Abstract

 

Contemporary commentaries tend to either reduce Heart of Darkness to a narrative of racism or an anti-colonial accusation of Western hegemony. The issue of its textual ambivalence has been partially excavated and scantily exhausted. In this essay, I will first challenge the biased charge against Conrad as a racist, and demonstrate that the text is more of a gender issue than a racial one. In this patriarchal narrative, white women's and the black mistress' access to the colonial power is discursively denied. The submissions of female characters suggest the narrative mechanism of Conrad's patriarchal ideology, which conscripts them into the social mission of colonialism. Then, I will further argue that Marlow's moral censure of colonialism and his contradictory, pigeon-hearted connivance with it make Heart of Darkness ambiguous, rather than unequivocally post-colonial.

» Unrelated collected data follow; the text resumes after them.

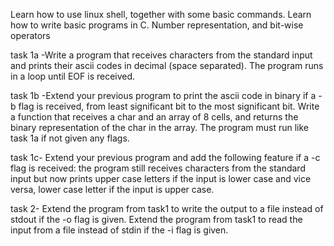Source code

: Learn how to use linux shell, together with some basic commands.
Learn how to write basic programs in C.
Number representation, and bit-wise operators

task 1a -Write a program that receives characters from the standard input and prints their ascii codes in decimal (space separated). 
         The program runs in a loop until EOF is received.
         
task 1b -Extend your previous program to print the ascii code in binary if a -b flag is received, 
         from least significant bit to the most significant bit. 
         Write a function that receives a char and an array of 8 cells, and returns the binary representation of the char in the array. 
         The program must run like task 1a if not given any flags.
         
task 1c- Extend your previous program and add the following feature 
         if a -c flag is received: the program still receives characters from the standard input but now prints upper case letters 
         if the input is lower case and vice versa, lower case letter if the input is upper case.
         
task 2- Extend the program from task1 to write the output to a file instead of stdout if the -o flag is given. 
        Extend the program from task1 to read the input from a file instead of stdin if the -i flag is given.

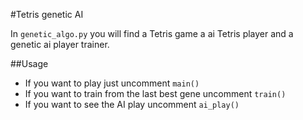 #Tetris genetic AI

In `genetic_algo.py` you will find a Tetris game a ai Tetris player and a genetic ai player trainer. 

##Usage 

* If you want to play just uncomment `main()`
* If you want to train from the last best gene uncomment `train()`
* If you want to see the AI play uncomment `ai_play()`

Despite his narrative limitation and textual ambivalence, Conrad voices his post-colonial discontent by critiquing colonialism as an example of madness, stressing the materialistic impact on mankind. The spectrum of these diverse views presents a hazy textual terrain, which is neither monochromatically racist nor post-colonial and thus features the liminal nature of the novella.

Keywords: Joseph Conrad, Heart of Darkness, patriarchal ideology, ambivalence.